The mobile device maker continues to make camera quality a priority by building a brand focused on more than a single spec.

Now playing: Watch this: The Lumia 920, Nokia's new Windows Phone 8 device

One thing is very clear when it comes to Nokia's mobile devices: Cameras are extremely important.

Kicking off today's press conference about its Microsoft Windows Phone 8 devices, Jo Harlow, executive vice president of Nokia, started by talking about the Lumia 920 and its PureView camera.

However, for the Lumia 920, there was no mention of megapixels or oversampling or lossless zoom, making it clear this is not the same 41-megapixel PureView camera module in the Nokia 808 PureView.

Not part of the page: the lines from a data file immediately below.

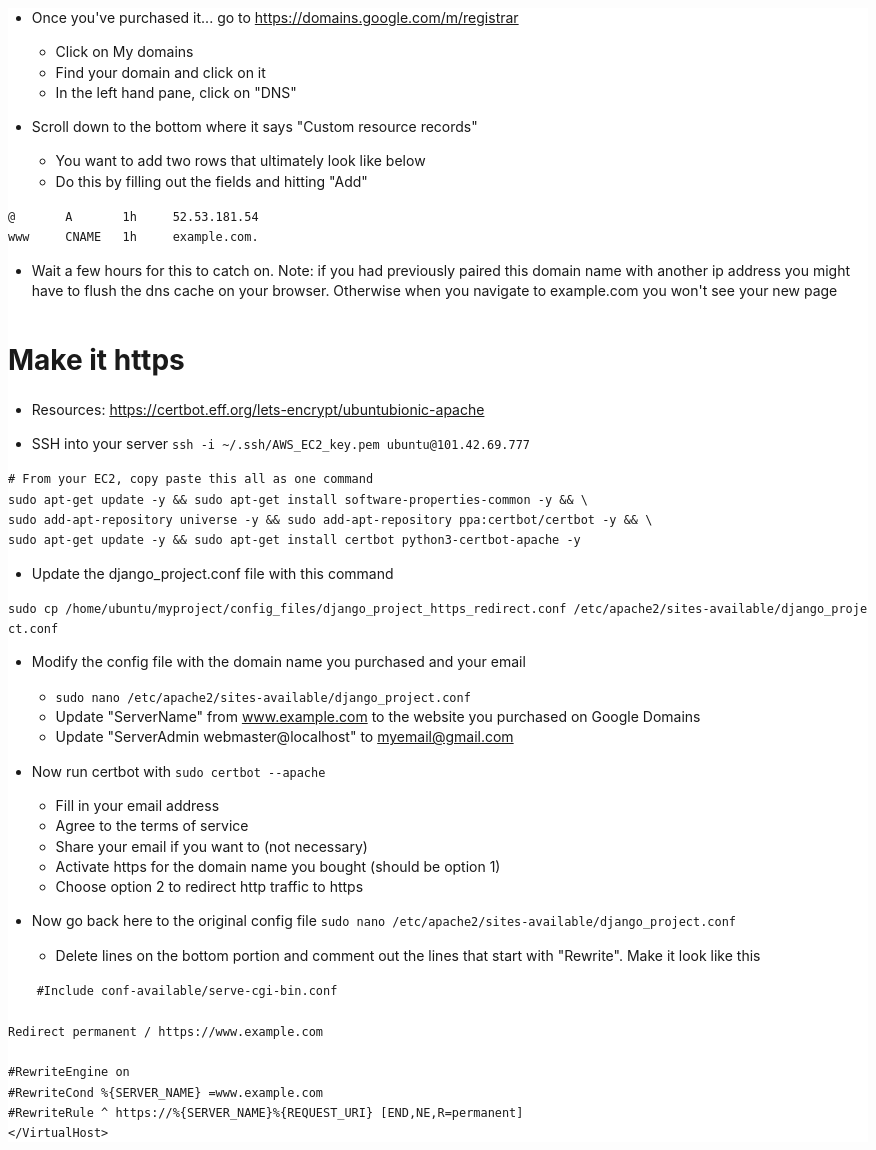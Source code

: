* Once you've purchased it... go to https://domains.google.com/m/registrar 
  * Click on My domains
  * Find your domain and click on it
  * In the left hand pane, click on "DNS"

* Scroll down to the bottom where it says "Custom resource records"
  * You want to add two rows that ultimately look like below
  * Do this by filling out the fields and hitting "Add"
```
@       A       1h     52.53.181.54
www     CNAME   1h     example.com.
```

* Wait a few hours for this to catch on. Note: if you had previously paired this domain name with another ip address you might have to flush the dns cache on your browser. Otherwise when you navigate to example.com you won't see your new page 

# Make it https

* Resources: https://certbot.eff.org/lets-encrypt/ubuntubionic-apache

* SSH into your server ```ssh -i ~/.ssh/AWS_EC2_key.pem ubuntu@101.42.69.777```

```
# From your EC2, copy paste this all as one command
sudo apt-get update -y && sudo apt-get install software-properties-common -y && \
sudo add-apt-repository universe -y && sudo add-apt-repository ppa:certbot/certbot -y && \
sudo apt-get update -y && sudo apt-get install certbot python3-certbot-apache -y
```

* Update the django_project.conf file with this command
```
sudo cp /home/ubuntu/myproject/config_files/django_project_https_redirect.conf /etc/apache2/sites-available/django_project.conf
```

* Modify the config file with the domain name you purchased and your email
  * ```sudo nano /etc/apache2/sites-available/django_project.conf```
  * Update "ServerName" from www.example.com to the website you purchased on Google Domains
  * Update "ServerAdmin webmaster@localhost" to myemail@gmail.com

* Now run certbot with  ```sudo certbot --apache```
  * Fill in your email address
  * Agree to the terms of service
  * Share your email if you want to (not necessary)
  * Activate https for the domain name you bought (should be option 1)
  * Choose option 2 to redirect http traffic to https
  
* Now go back here to the original config file ```sudo nano /etc/apache2/sites-available/django_project.conf```
  * Delete lines on the bottom portion and comment out the lines that start with "Rewrite". Make it look like this
```
    #Include conf-available/serve-cgi-bin.conf
 
Redirect permanent / https://www.example.com

#RewriteEngine on
#RewriteCond %{SERVER_NAME} =www.example.com
#RewriteRule ^ https://%{SERVER_NAME}%{REQUEST_URI} [END,NE,R=permanent]
</VirtualHost>  
```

PureView is now and, according to Nokia imaging head Damian Dinning's tweets, has always been about branding for Nokia's cameras on the whole -- not a specific spec or technology.

Basically this is no different from Sony naming its cameras Cyber-shots or Canon calling its compacts PowerShots. Likewise point-and-shoots from camera manufacturers have always had different feature sets. That's really all that's happening here with Nokia.

So, while you might not be getting the fantastic PureView technologies in the 808's camera with the Lumia 920, you will get another set of PureView features that set it apart. The big one here is optical image stabilization.

Smartphones typically have digital image stabilization if anything, which for the most part is just a boost in ISO sensitivity that introduces noise and softness from noise reduction. Optical image stabilization allows the camera to counteract hand shake by moving the lens, or in the case of the Lumia 920, the entire camera module.

The image stabilization is so good for the 920, Nokia says it's 50 percent more effective than systems in some high-end digital cameras. Combine that with its bright f2.0 aperture lens and you'll be able to get more light to the sensor and have less need to increase ISO when shooting at night or indoors without a flash.

This is all pretty cool and definitely another step forward for mobile photography, but for those hoping to see the 808's PureView camera in a Windows Phone, it looks like there's some more waiting to do.